• _Task input_
§ §

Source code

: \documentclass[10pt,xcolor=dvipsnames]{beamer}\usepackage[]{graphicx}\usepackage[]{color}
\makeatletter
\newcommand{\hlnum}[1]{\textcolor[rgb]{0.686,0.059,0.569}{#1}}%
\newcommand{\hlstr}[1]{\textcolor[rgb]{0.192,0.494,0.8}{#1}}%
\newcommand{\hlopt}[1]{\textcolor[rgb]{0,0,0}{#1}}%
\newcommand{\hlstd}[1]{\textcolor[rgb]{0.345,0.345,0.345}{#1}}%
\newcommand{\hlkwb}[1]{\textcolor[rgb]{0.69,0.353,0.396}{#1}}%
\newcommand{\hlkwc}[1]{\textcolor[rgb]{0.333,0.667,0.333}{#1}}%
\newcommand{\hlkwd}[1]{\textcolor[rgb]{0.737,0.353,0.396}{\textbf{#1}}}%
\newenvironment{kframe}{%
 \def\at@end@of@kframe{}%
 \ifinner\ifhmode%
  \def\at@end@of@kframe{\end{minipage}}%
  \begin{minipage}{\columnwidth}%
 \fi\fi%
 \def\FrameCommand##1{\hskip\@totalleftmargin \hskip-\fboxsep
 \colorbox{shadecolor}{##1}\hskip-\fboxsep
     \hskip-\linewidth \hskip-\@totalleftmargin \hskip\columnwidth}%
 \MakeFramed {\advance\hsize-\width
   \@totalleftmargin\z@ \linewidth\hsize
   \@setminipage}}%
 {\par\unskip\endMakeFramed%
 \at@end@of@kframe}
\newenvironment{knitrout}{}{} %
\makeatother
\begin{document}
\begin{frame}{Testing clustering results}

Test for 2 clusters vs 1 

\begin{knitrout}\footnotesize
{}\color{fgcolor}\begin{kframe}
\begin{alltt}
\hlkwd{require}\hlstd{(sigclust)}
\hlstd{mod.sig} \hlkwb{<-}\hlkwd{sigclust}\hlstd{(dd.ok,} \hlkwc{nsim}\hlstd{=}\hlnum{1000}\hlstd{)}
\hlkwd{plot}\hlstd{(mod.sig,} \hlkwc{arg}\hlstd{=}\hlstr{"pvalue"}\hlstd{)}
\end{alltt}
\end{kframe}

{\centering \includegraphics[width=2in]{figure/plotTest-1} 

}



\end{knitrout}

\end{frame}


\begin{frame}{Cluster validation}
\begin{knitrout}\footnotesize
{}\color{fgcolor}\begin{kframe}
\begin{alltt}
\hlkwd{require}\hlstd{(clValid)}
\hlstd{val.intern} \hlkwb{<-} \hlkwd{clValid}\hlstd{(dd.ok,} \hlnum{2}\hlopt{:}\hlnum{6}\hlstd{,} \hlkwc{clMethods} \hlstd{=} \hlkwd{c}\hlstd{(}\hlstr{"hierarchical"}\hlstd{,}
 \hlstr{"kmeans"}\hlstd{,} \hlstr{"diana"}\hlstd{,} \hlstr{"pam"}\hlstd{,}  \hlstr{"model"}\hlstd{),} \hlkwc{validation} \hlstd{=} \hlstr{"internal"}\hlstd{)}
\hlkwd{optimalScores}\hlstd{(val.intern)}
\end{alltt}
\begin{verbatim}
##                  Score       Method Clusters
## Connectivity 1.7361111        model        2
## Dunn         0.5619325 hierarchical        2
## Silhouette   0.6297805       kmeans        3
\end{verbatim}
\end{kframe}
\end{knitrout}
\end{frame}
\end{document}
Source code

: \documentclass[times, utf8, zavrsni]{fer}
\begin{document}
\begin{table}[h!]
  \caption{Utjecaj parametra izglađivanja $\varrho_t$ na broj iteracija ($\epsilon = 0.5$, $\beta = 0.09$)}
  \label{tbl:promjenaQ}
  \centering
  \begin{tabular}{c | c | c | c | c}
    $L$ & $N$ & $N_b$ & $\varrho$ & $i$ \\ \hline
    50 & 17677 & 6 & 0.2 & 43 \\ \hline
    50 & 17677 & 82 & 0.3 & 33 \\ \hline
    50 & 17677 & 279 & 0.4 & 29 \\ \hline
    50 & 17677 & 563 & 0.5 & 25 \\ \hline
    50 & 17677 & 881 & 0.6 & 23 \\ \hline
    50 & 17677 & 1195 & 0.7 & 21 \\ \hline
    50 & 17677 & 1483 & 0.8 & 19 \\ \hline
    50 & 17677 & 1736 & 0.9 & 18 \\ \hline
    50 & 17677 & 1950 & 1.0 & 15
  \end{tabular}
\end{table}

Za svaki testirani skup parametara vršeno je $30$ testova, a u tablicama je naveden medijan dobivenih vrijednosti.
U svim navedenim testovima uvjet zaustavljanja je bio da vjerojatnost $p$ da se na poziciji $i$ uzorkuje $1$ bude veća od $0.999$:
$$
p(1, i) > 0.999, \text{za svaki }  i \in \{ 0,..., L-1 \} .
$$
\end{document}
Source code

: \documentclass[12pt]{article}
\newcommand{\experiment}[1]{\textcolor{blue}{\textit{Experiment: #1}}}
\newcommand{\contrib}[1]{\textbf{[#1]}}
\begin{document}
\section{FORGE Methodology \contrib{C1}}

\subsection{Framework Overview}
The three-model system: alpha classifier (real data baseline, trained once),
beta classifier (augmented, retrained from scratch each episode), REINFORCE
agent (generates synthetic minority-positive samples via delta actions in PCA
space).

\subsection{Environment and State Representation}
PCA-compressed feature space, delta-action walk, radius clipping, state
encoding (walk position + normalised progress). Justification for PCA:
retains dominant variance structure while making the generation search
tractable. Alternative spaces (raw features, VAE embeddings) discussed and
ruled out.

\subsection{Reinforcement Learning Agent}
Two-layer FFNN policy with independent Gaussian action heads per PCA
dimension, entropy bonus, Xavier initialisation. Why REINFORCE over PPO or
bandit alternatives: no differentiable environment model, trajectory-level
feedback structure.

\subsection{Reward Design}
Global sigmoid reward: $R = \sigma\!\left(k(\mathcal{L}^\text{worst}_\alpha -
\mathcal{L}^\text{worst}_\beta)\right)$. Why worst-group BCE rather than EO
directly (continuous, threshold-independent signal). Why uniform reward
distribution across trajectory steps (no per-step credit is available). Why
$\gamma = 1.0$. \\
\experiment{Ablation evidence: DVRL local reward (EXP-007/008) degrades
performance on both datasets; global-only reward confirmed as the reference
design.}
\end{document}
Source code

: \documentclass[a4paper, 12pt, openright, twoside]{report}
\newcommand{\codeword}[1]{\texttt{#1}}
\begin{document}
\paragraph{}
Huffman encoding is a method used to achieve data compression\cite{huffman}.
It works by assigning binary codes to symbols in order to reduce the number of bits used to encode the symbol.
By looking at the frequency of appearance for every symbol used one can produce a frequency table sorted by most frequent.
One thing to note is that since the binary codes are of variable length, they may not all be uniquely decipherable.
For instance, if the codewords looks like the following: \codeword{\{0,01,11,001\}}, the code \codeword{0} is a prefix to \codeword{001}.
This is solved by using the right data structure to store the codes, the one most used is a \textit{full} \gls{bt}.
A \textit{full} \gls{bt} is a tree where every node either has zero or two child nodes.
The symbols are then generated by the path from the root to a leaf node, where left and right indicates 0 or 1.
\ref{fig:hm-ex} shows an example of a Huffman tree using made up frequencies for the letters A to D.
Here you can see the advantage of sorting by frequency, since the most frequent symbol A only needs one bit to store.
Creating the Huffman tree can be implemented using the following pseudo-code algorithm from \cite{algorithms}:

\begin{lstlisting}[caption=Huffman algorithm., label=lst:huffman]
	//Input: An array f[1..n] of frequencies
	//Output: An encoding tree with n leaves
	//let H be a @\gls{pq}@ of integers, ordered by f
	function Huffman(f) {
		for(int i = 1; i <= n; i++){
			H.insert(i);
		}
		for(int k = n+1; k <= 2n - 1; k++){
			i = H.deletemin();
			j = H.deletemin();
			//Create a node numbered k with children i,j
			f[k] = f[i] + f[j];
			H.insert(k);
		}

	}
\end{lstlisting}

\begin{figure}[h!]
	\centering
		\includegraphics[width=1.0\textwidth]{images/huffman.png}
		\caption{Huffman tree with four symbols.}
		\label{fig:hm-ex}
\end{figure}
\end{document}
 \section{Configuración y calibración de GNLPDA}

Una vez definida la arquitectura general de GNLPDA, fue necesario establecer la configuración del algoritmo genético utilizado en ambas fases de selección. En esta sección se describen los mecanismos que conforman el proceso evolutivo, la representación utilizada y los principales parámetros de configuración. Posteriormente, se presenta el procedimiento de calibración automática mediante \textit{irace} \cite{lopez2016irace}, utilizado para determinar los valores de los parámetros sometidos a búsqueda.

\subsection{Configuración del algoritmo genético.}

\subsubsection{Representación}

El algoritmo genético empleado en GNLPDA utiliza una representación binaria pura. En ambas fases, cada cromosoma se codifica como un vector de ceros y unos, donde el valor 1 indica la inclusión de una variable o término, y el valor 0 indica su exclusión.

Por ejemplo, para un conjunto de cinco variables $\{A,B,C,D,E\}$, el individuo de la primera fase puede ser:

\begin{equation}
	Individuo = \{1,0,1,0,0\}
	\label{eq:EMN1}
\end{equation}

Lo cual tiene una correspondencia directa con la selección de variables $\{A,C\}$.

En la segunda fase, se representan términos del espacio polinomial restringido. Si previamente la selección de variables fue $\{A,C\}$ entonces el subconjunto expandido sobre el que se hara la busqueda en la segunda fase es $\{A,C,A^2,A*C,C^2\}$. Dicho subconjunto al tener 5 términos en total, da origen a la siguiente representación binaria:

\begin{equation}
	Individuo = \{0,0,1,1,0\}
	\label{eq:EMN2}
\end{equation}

§ §

• _Task directions_
The expected output is every line from the material above where "hlstr" can be found.

• _Output below_
\newcommand{\hlstr}[1]{\textcolor[rgb]{0.192,0.494,0.8}{#1}}%
\hlkwd{plot}\hlstd{(mod.sig,} \hlkwc{arg}\hlstd{=}\hlstr{"pvalue"}\hlstd{)}
\hlstd{val.intern} \hlkwb{<-} \hlkwd{clValid}\hlstd{(dd.ok,} \hlnum{2}\hlopt{:}\hlnum{6}\hlstd{,} \hlkwc{clMethods} \hlstd{=} \hlkwd{c}\hlstd{(}\hlstr{"hierarchical"}\hlstd{,}
 \hlstr{"kmeans"}\hlstd{,} \hlstr{"diana"}\hlstd{,} \hlstr{"pam"}\hlstd{,}  \hlstr{"model"}\hlstd{),} \hlkwc{validation} \hlstd{=} \hlstr{"internal"}\hlstd{)}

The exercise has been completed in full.